Podcast, VCast, Telegram, TikTok, Flipboard, social: come usare tutte le porte d’ingresso del Franti senza perdersi. Una guida scritta da una domanda vera.

Lettere al Redattore del “Franti”


Una guida per chi si è perso (e per chi non sa ancora di esserlo)


abstract

Questo testo funge da guida strategica per navigare nel complesso ecosistema multimedialede “Il Franti”, spiegando come i diversi contenuti siano interconnessi. L’autore chiarisce che i vari formati, come podcast brevi, video VCast e infografiche, non sono semplici riassunti, ma punti d’accesso differenziati pensati per vari livelli di approfondimento. La struttura editoriale si estende oltre il sito web, integrando piattaforme come Telegram, TikTok e Flipboard per adattarsi alle abitudini specifiche di ogni utente.

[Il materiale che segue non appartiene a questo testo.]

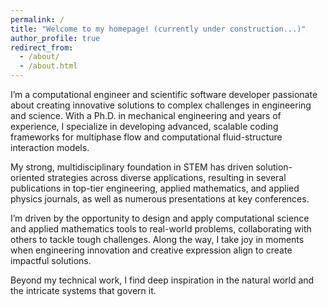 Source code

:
 ```yaml
---
permalink: /
title: "Welcome to my homepage! (currently under construction...)"
author_profile: true
redirect_from: 
  - /about/
  - /about.html
---
```


I’m a computational engineer and scientific software developer passionate about creating innovative solutions to complex challenges in engineering and science. With a Ph.D. in mechanical engineering and years of experience, I specialize in developing 
advanced, scalable coding frameworks for multiphase flow and computational fluid-structure interaction models.

My strong, multidisciplinary foundation in STEM has driven solution-oriented strategies across diverse applications, 
resulting in several publications in top-tier engineering, applied mathematics, and applied physics journals, as well as numerous presentations at key conferences.

I’m driven by the opportunity to design and apply computational science and applied mathematics tools to real-world problems, collaborating with others to tackle tough challenges. Along the way, I take joy in moments when engineering 
innovation and creative expression align to create impactful solutions. 

Beyond my technical work, I find deep inspiration in the natural world and the intricate systems that govern it.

Viene inoltre sottolineata l’importanza delle immagini e dell’ottimizzazione SEO come strumenti per arricchire l’esperienza o facilitare la scoperta casuale dei temi trattati. In definitiva, il documento invita il lettore a scegliere la propria “porta d’ingresso” ideale in base al tempo disponibile e alla modalità di fruizione preferita

Un amico lettore ci scrive:

«Ennio, HEEELPPPP.
Ho davanti un dossier con allegati audio e video e non capisco la logica: un audio di 2:09, poi un video di 2:21, poi un video da 5:44 (intitolato “Da Rodi a Roma: Due Secoli”), poi un audio da 16:15. Scorrendo la pagina non riesco a capire a cosa si riferiscano. Mi dirai: ascoltali. Ma questi contenuti non dovrebbero essere il riassunto per chi non vuole leggere tutto il testo? I primi due sono troppo brevi per farlo, gli altri sono riassunti o complementi? Perdona, ma non comprendo
»

Intanto, grazie. Sei fra i pochi — anche tra noi — che ascoltano o guardano i cast, video o post che siano.
La tua domanda, però, merita una risposta più larga. Perché se ti sei perso tu, che sei un lettore attento, probabilmente non sei solo. E allora proviamo a disegnare la mappa del territorio.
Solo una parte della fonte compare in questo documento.